Angry Legos Becoming More Common

A recent review of Lego mini-figures by a New Zealand researcher has found they are getting angrier with each passing year.

A Lego mini-figure is a small plastic articulated figurine available as part of the Lego series or themed kit, produced by Danish toy manufacturer the Lego Group. Over 3.7 billion have been produced since their inception in 1978.

Mini-figures have appeared in a variety of media, including movies and video games such as “Lego: Star Wars.” But typically the figures are found within a Lego series.

While some are meant to represent specific characters – licensed from film franchises like Star Wars and Lord of the Rings – many are unnamed and are designed simply to fit within a certain theme such as police officers, astronauts, and pirates, but the company also produces series with warrior women and revolutionary soldiers.

But according to Dr. Christoph Bartneck of the University of Canterbury the number of happy expressions on Lego mini-figures is on the decline – in contrast, the number of angry faces are increasing. A greater variety among the characters has been regularly introduced every year since the 90s – but anger seems to be the more popular expression plastered over their tiny plastic faces.

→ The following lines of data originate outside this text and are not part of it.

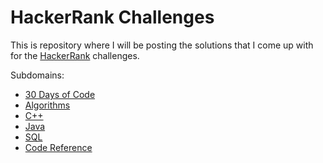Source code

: # HackerRank Challenges

This is repository where I will be posting the solutions that I come up with for the [HackerRank](https://www.hackerrank.com) challenges.

Subdomains:
- [30 Days of Code](../master/30-days-of-code)
- [Algorithms](../master/algorithms)
- [C++](../master/cpp)
- [Java](../master/java)
- [SQL](../master/sql)
- [Code Reference](../master/code-references)
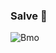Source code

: ### Salve 👋

<!--
**ViniciusTeixeiraBarreto/ViniciusTeixeiraBarreto** is a ✨ _special_ ✨ repository because its `README.md` (this file) appears on your GitHub profile.

Here are some ideas to get you started:

- 🔭 I’m currently working on ...
- 🌱 I’m currently learning ...
- 👯 I’m looking to collaborate on ...
- 🤔 I’m looking for help with ...
- 💬 Ask me about ...
- 📫 How to reach me: ...
- 😄 Pronouns: ...
- ⚡ Fun fact: ...
-->

![Bmo](https://user-images.githubusercontent.com/38351639/182689268-6933e97b-4044-4d9d-b206-9ea6dc4addc2.gif)
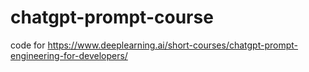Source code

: # chatgpt-prompt-course
code for https://www.deeplearning.ai/short-courses/chatgpt-prompt-engineering-for-developers/
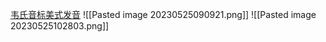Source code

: [韦氏音标美式发音](https://www.bilibili.com/video/BV1vf4y1x7Ft?p=3&spm_id_from=pageDriver&vd_source=b92112731015c20054034d26c9ad8a67)
![[Pasted image 20230525090921.png]]
![[Pasted image 20230525102803.png]]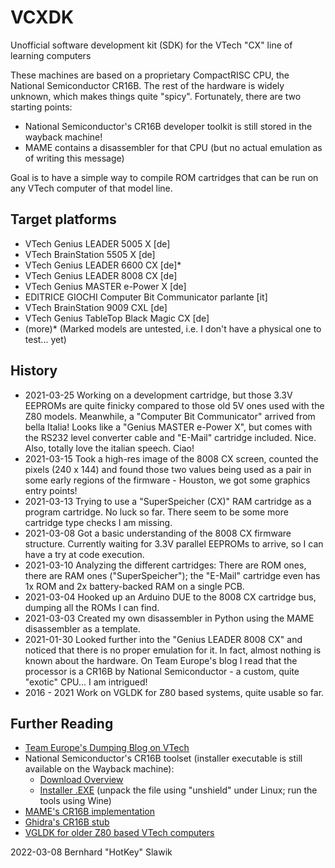 # VCXDK
Unofficial software development kit (SDK) for the VTech "CX" line of learning computers

These machines are based on a proprietary CompactRISC CPU, the National Semiconductor CR16B. The rest of the hardware is widely unknown, which makes things quite "spicy".
Fortunately, there are two starting points:
* National Semiconductor's CR16B developer toolkit is still stored in the wayback machine!
* MAME contains a disassembler for that CPU (but no actual emulation as of writing this message)

Goal is to have a simple way to compile ROM cartridges that can be run on any VTech computer of that model line.

## Target platforms
* VTech Genius LEADER 5005 X [de]
* VTech BrainStation 5505 X [de]
* VTech Genius LEADER 6600 CX [de]*
* VTech Genius LEADER 8008 CX [de]
* VTech Genius MASTER e-Power X [de]
* EDITRICE GIOCHI Computer Bit Communicator parlante [it]
* VTech BrainStation 9009 CXL [de]
* VTech Genius TableTop Black Magic CX [de]
* (more)*
(Marked models are untested, i.e. I don't have a physical one to test... yet)


## History
* 2021-03-25 Working on a development cartridge, but those 3.3V EEPROMs are quite finicky compared to those old 5V ones used with the Z80 models. Meanwhile, a "Computer Bit Communicator" arrived from bella Italia! Looks like a "Genius MASTER e-Power X", but comes with the RS232 level converter cable and "E-Mail" cartridge included. Nice. Also, totally love the italian speech. Ciao!
* 2021-03-15 Took a high-res image of the 8008 CX screen, counted the pixels (240 x 144) and found those two values being used as a pair in some early regions of the firmware - Houston, we got some graphics entry points!
* 2021-03-13 Trying to use a "SuperSpeicher (CX)" RAM cartridge as a program cartridge. No luck so far. There seem to be some more cartridge type checks I am missing.
* 2021-03-08 Got a basic understanding of the 8008 CX firmware structure. Currently waiting for 3.3V parallel EEPROMs to arrive, so I can have a try at code execution.
* 2021-03-10 Analyzing the different cartridges: There are ROM ones, there are RAM ones ("SuperSpeicher"); the "E-Mail" cartridge even has 1x ROM and 2x battery-backed RAM on a single PCB.
* 2021-03-04 Hooked up an Arduino DUE to the 8008 CX cartridge bus, dumping all the ROMs I can find.
* 2021-03-03 Created my own disassembler in Python using the MAME disassembler as a template.
* 2021-01-30 Looked further into the "Genius LEADER 8008 CX" and noticed that there is no proper emulation for it. In fact, almost nothing is known about the hardware. On Team Europe's blog I read that the processor is a CR16B by National Semiconductor - a custom, quite "exotic" CPU... I am intrigued!
* 2016 - 2021 Work on VGLDK for Z80 based systems, quite usable so far.

## Further Reading
* [Team Europe's Dumping Blog on VTech](https://team-europe.blogspot.com/2017/03/decapping-is-fun-world-3.html)
* National Semiconductor's CR16B toolset (installer executable is still available on the Wayback machine):
  * [Download Overview](https://web.archive.org/web/20040530110107/http://www.national.com/appinfo/compactrisc/0,3303,838,00.html)
  * [Installer .EXE](https://web.archive.org/web/20040530110107/http://www.national.com/appinfo/compactrisc/files/CR16C31.exe) (unpack the file using "unshield" under Linux; run the tools using Wine)
* [MAME's CR16B implementation](https://github.com/mamedev/mame/tree/master/src/devices/cpu/cr16b)
* [Ghidra's CR16B stub](https://github.com/NationalSecurityAgency/ghidra/blob/master/Ghidra/Processors/CR16/data/languages/CR16B.sinc)
* [VGLDK for older Z80 based VTech computers](https://github.com/hotkeymuc/vgldk)

2022-03-08 Bernhard "HotKey" Slawik
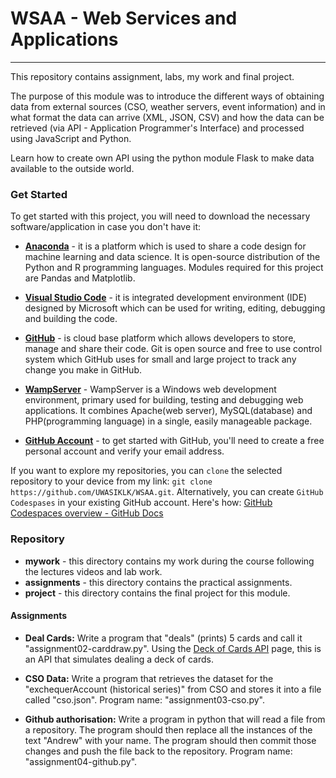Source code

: # WSAA - Web Services and Applications
***
This repository contains assignment, labs, my work and final project. 

The purpose of this module was to introduce the different ways of obtaining data from external sources (CSO, weather servers, event information) and in what format the data can arrive (XML, JSON, CSV) and how the data can be retrieved (via API - Application Programmer's Interface) and processed using JavaScript and Python.

Learn how to create own API using the python module Flask to make data available to the outside world.

### Get Started

To get started with this project, you will need to download the necessary software/application in 
case you don't have it:

- **[Anaconda](https://www.anaconda.com/)** - it is a platform which is used to share a code 
design for machine learning and data science. It is open-source distribution of the Python and R 
programming languages. Modules required for this project are Pandas and Matplotlib.

- **[Visual Studio Code](https://visualstudio.microsoft.com/downloads/)** - it is integrated 
development environment (IDE) designed by Microsoft which can be used for writing, editing, 
debugging and building the code.

- **[GitHub](https://github.com/)** - is cloud base platform which allows developers to store, 
manage and share their code. Git is open source and free to use control system which GitHub uses 
for small and large project to track any change you make in GitHub.

- **[WampServer](https://www.wampserver.com/en/)** - WampServer is a Windows web development environment, primary used for building, testing and debugging web applications. It combines Apache(web server), MySQL(database) and PHP(programming language) in a single, easily manageable package.

- **[GitHub Account](https://docs.github.com/en/get-started/start-your-journey/creating-an-account-on-github)** - to get started with GitHub, you'll need to create a free personal account and verify your email address.

If you want to explore my repositories, you can `clone` the selected repository to your device 
from my link: `git clone https://github.com/UWASIKLK/WSAA.git`. Alternatively, you can create 
`GitHub Codespases` in your existing GitHub account. Here's how: [GitHub Codespaces overview - 
GitHub Docs](https://docs.github.com/en/codespaces/overview)

### Repository

* **mywork** - this directory contains my work during the course following the lectures videos
and lab work.
* **assignments** - this directory contains the practical assignments.
* **project** - this directory contains the final project for this module.

#### Assignments

- **Deal Cards:** Write a program that "deals" (prints) 5 cards and call it "assignment02-carddraw.py". Using the [Deck of Cards API](https://deckofcardsapi.com/) page, this is an API that simulates dealing a deck of cards.

- **CSO Data:** Write a program that retrieves the dataset for the "exchequerAccount (historical series)" from CSO and stores it into a file called "cso.json". Program name: "assignment03-cso.py".

- **Github authorisation:** Write a program in python that will read a file from a repository. The program should then replace all the instances of the text "Andrew" with your name. The program should then commit those changes and push the file back to the repository. Program name: "assignment04-github.py".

Dr. Bartneck, who has studied 6,000 Lego mini-figures, and will present a paper on his findings at the First International Conference on Human-Agent Interaction in Sapporo, Japan starting August 7, finds this trend unsettling.

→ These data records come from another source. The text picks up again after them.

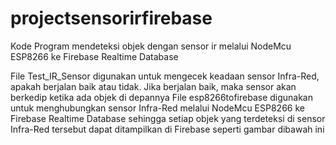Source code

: # projectsensorirfirebase
Kode Program mendeteksi objek dengan sensor ir melalui NodeMcu ESP8266 ke Firebase Realtime Database

File Test_IR_Sensor digunakan untuk mengecek keadaan sensor Infra-Red, apakah berjalan baik atau tidak. Jika berjalan baik, maka sensor akan berkedip ketika ada objek di depannya
File esp8266tofirebase digunakan untuk menghubungkan sensor Infra-Red melalui NodeMcu ESP8266 ke Firebase Realtime Database sehingga setiap objek yang terdeteksi di sensor Infra-Red tersebut dapat ditampilkan di Firebase seperti gambar dibawah ini
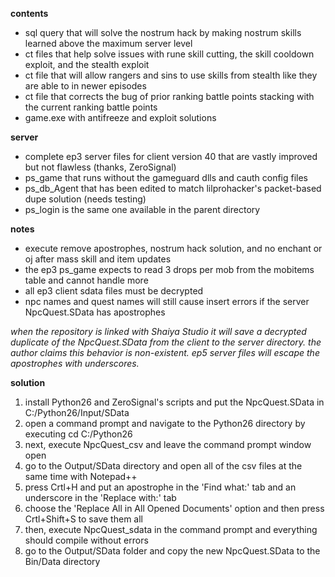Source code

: **contents**
* sql query that will solve the nostrum hack by making nostrum skills learned above the maximum server level
* ct files that help solve issues with rune skill cutting, the skill cooldown exploit, and the stealth exploit
* ct file that will allow rangers and sins to use skills from stealth like they are able to in newer episodes
* ct file that corrects the bug of prior ranking battle points stacking with the current ranking battle points
* game.exe with antifreeze and exploit solutions

**server**
* complete ep3 server files for client version 40 that are vastly improved but not flawless (thanks, ZeroSignal)
* ps_game that runs without the gameguard dlls and cauth config files
* ps_db_Agent that has been edited to match lilprohacker's packet-based dupe solution (needs testing)
* ps_login is the same one available in the parent directory

**notes**
* execute remove apostrophes, nostrum hack solution, and no enchant or oj after mass skill and item updates
* the ep3 ps_game expects to read 3 drops per mob from the mobitems table and cannot handle more
* all ep3 client sdata files must be decrypted
* npc names and quest names will still cause insert errors if the server NpcQuest.SData has apostrophes

*when the repository is linked with Shaiya Studio it will save a decrypted duplicate of the NpcQuest.SData from the client to the server directory. the author claims this behavior is non-existent. ep5 server files will escape the apostrophes with underscores.*

**solution**
1. install Python26 and ZeroSignal's scripts and put the NpcQuest.SData in C:/Python26/Input/SData
2. open a command prompt and navigate to the Python26 directory by executing cd C:/Python26
3. next, execute NpcQuest_csv and leave the command prompt window open
4. go to the Output/SData directory and open all of the csv files at the same time with Notepad++
5. press Crtl+H and put an apostrophe in the 'Find what:' tab and an underscore in the 'Replace with:' tab
6. choose the 'Replace All in All Opened Documents' option and then press Crtl+Shift+S to save them all
7. then, execute NpcQuest_sdata in the command prompt and everything should compile without errors
8. go to the Output/SData folder and copy the new NpcQuest.SData to the Bin/Data directory
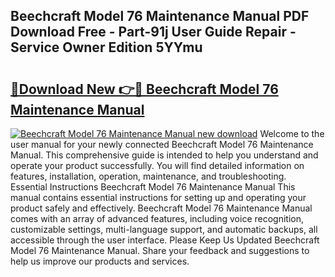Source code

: ## Beechcraft Model 76 Maintenance Manual PDF Download Free - Part-91j User Guide Repair - Service Owner Edition 5YYmu

# <h2><a href="http://bc60184.oget.top/?id=Beechcraft+Model+76+Maintenance+Manual">🔗Download New 👉🔴 Beechcraft Model 76 Maintenance Manual</a></h2>

[![Beechcraft Model 76 Maintenance Manual new download](https://i.imgur.com/5g1atiW.png)](http://bc60184.oget.top/?id=Beechcraft+Model+76+Maintenance+Manual)
Welcome to the user manual for your newly connected Beechcraft Model 76 Maintenance Manual. This comprehensive guide is intended to help you understand and operate your product successfully. You will find detailed information on features, installation, operation, maintenance, and troubleshooting. Essential Instructions Beechcraft Model 76 Maintenance Manual This manual contains essential instructions for setting up and operating your product safely and effectively. Beechcraft Model 76 Maintenance Manual comes with an array of advanced features, including voice recognition, customizable settings, multi-language support, and automatic backups, all accessible through the user interface. Please Keep Us Updated Beechcraft Model 76 Maintenance Manual. Share your feedback and suggestions to help us improve our products and services.

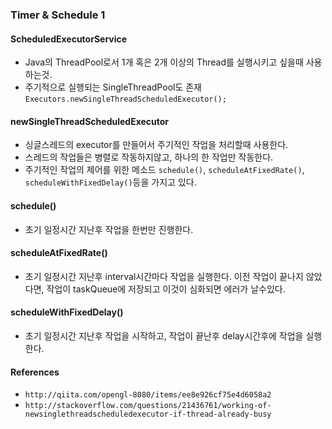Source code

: ### Timer & Schedule 1
#### ScheduledExecutorService
- Java의 ThreadPool로서 1개 혹은 2개 이상의 Thread를 실행시키고 싶을때 사용하는것.
- 주기적으로 실행되는 SingleThreadPool도 존재 `Executors.newSingleThreadScheduledExecutor();`

#### newSingleThreadScheduledExecutor
- 싱글스레드의 executor를 만들어서 주기적인 작업을 처리할때 사용한다.
- 스레드의 작업들은 병렬로 작동하지않고, 하나의 한 작업만 작동한다.
- 주기적인 작업의 제어를 위한 메소드 `schedule()`, `scheduleAtFixedRate()`, `scheduleWithFixedDelay()`등을 가지고 있다.

#### schedule()
- 초기 일정시간 지난후 작업을 한번만 진행한다.

#### scheduleAtFixedRate()
- 초기 일정시간 지난후 interval시간마다 작업을 실행한다. 이전 작업이 끝나지 않았다면, 작업이 taskQueue에 저장되고 이것이 심화되면 에러가 날수있다.

#### scheduleWithFixedDelay()
- 초기 일정시간 지난후 작업을 시작하고, 작업이 끝난후 delay시간후에 작업을 실행한다.

#### References
- `http://qiita.com/opengl-8080/items/ee8e926cf75e4d6058a2`
- `http://stackoverflow.com/questions/21436761/working-of-newsinglethreadscheduledexecutor-if-thread-already-busy`
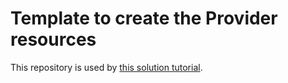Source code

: # Template to create the Provider resources

This repository is used by [this solution tutorial](https://cloud.ibm.com/docs/solution-tutorials?topic=solution-tutorials-tutorials).
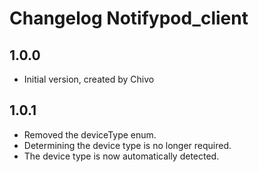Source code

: # Changelog Notifypod_client

## 1.0.0

- Initial version, created by Chivo

## 1.0.1

- Removed the deviceType enum.
- Determining the device type is no longer required.
- The device type is now automatically detected.
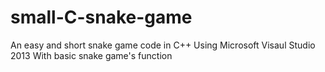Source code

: # small-C-snake-game
An easy and short snake game code in C++
Using Microsoft Visaul Studio 2013
With basic snake game's function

The UC’s HIT Lab Acting Director is simply concerned how the move from only positive faces to an increasing number of negative faces, armed with compatible mini-weapons, influences child play.

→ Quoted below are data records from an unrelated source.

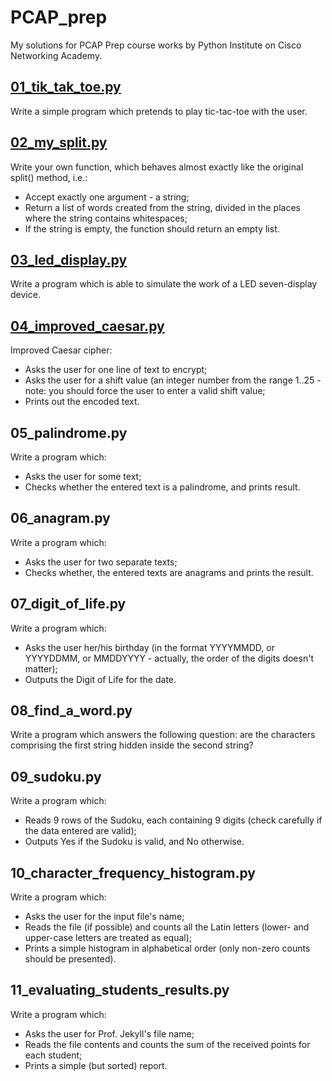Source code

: # PCAP_prep
My solutions for PCAP Prep course works by Python Institute on Cisco Networking Academy.
    
## [01_tik_tak_toe.py](https://github.com/sonnong/PCAP_prep/blob/master/01_tik-tak-toe.py)
Write a simple program which pretends to play tic-tac-toe with the user.

## [02_my_split.py](https://github.com/sonnong/PCAP_prep/blob/master/02_my_split.py)
Write your own function, which behaves almost exactly like the original split() method, i.e.:
- Accept exactly one argument - a string;
- Return a list of words created from the string, divided in the places where the string contains whitespaces;
- If the string is empty, the function should return an empty list.

## [03_led_display.py](https://github.com/sonnong/PCAP_prep/blob/master/03_led_display.py)
Write a program which is able to simulate the work of a LED seven-display device.
    
## [04_improved_caesar.py](https://github.com/sonnong/PCAP_prep/blob/master/04_improved_caesar.py)
Improved Caesar cipher:
- Asks the user for one line of text to encrypt;
- Asks the user for a shift value (an integer number from the range 1..25 - note: you should force the user to enter a valid shift value;
- Prints out the encoded text.
        
## 05_palindrome.py
Write a program which:
- Asks the user for some text;
- Checks whether the entered text is a palindrome, and prints result.
        
## 06_anagram.py
Write a program which:
- Asks the user for two separate texts;
- Checks whether, the entered texts are anagrams and prints the result.
    
## 07_digit_of_life.py
Write a program which:
- Asks the user her/his birthday (in the format YYYYMMDD, or YYYYDDMM, or MMDDYYYY - actually, the order of the digits doesn't matter);
- Outputs the Digit of Life for the date.
    
## 08_find_a_word.py
Write a program which answers the following question: are the characters comprising the first string hidden inside the second string?

## 09_sudoku.py
Write a program which:
- Reads 9 rows of the Sudoku, each containing 9 digits (check carefully if the data entered are valid);
- Outputs Yes if the Sudoku is valid, and No otherwise.
    
## 10_character_frequency_histogram.py
Write a program which:
- Asks the user for the input file's name;
- Reads the file (if possible) and counts all the Latin letters (lower- and upper-case letters are treated as equal);
- Prints a simple histogram in alphabetical order (only non-zero counts should be presented).
    
## 11_evaluating_students_results.py
Write a program which:
- Asks the user for Prof. Jekyll's file name;
- Reads the file contents and counts the sum of the received points for each student;
- Prints a simple (but sorted) report.
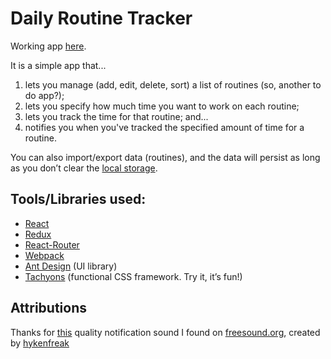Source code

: Daily Routine Tracker
========================================

Working app [here](https://chrisregner.github.io/daily-routines-tracker).

It is a simple app that...

1. lets you manage (add, edit, delete, sort) a list of routines (so, another to do app?);
2. lets you specify how much time you want to work on each routine;
3. lets you track the time for that routine; and...
4. notifies you when you've tracked the specified amount of time for a routine.

You can also import/export data (routines), and the data will persist as long as you don’t clear the [local storage](https://developer.mozilla.org/en/docs/Web/API/Window/localStorage).


## Tools/Libraries used:

- [React](https://facebook.github.io/react/)
- [Redux](http://redux.js.org/)
- [React-Router](https://reacttraining.com/react-router/)
- [Webpack](https://webpack.js.org/)
- [Ant Design](https://ant.design/) (UI library)
- [Tachyons](http://tachyons.io/) (functional CSS framework. Try it, it’s fun!)


## Attributions

Thanks for [this](https://freesound.org/people/hykenfreak/sounds/202029/) quality notification sound I found on [freesound.org](https://freesound.org/), created by [hykenfreak](https://freesound.org/people/hykenfreak/)

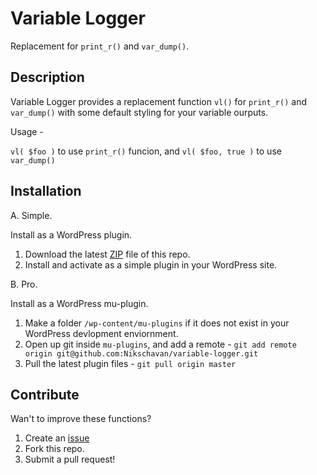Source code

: # Variable Logger #

Replacement for `print_r()` and `var_dump()`.

## Description ##

Variable Logger provides a replacement function `vl()` for `print_r()` and `var_dump()` with some default styling for your variable ourputs.

Usage - 

`vl( $foo )` to use `print_r()` funcion, and `vl( $foo, true )` to use `var_dump()`

## Installation ##

A. Simple.

Install as a WordPress plugin.

1. Download the latest [ZIP](https://github.com/Nikschavan/variable-logger/archive/master.zip) file of this repo.
2. Install and activate as a simple plugin in your WordPress site.

B. Pro.

Install as a WordPress mu-plugin.

1. Make a folder `/wp-content/mu-plugins` if it does not exist in your WordPress devlopment enviornment.
2. Open up git inside `mu-plugins`, and add a remote - `git add remote origin git@github.com:Nikschavan/variable-logger.git`
3. Pull the latest plugin files - `git pull origin master`

## Contribute ##

Wan't to improve these functions? 

1. Create an [issue](https://github.com/Nikschavan/variable-logger/issues)
2. Fork this repo.
3. Submit a pull request!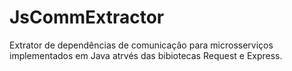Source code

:# JsCommExtractor
Extrator de dependências de comunicação para microsserviços implementados em Java atrvés das bibiotecas Request e Express.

“It is important to study how to create appropriate expressions and how these expressions are perceived by the users. Children’s toys and how they are perceived can have a significant impact on children,’’ Dr. Bartneck says.

Dr. Bartneck says the themes are becoming more about conflict – the battle between good and evil – a good force struggling against a villainous one, branding more and more characters with either strife or smugness.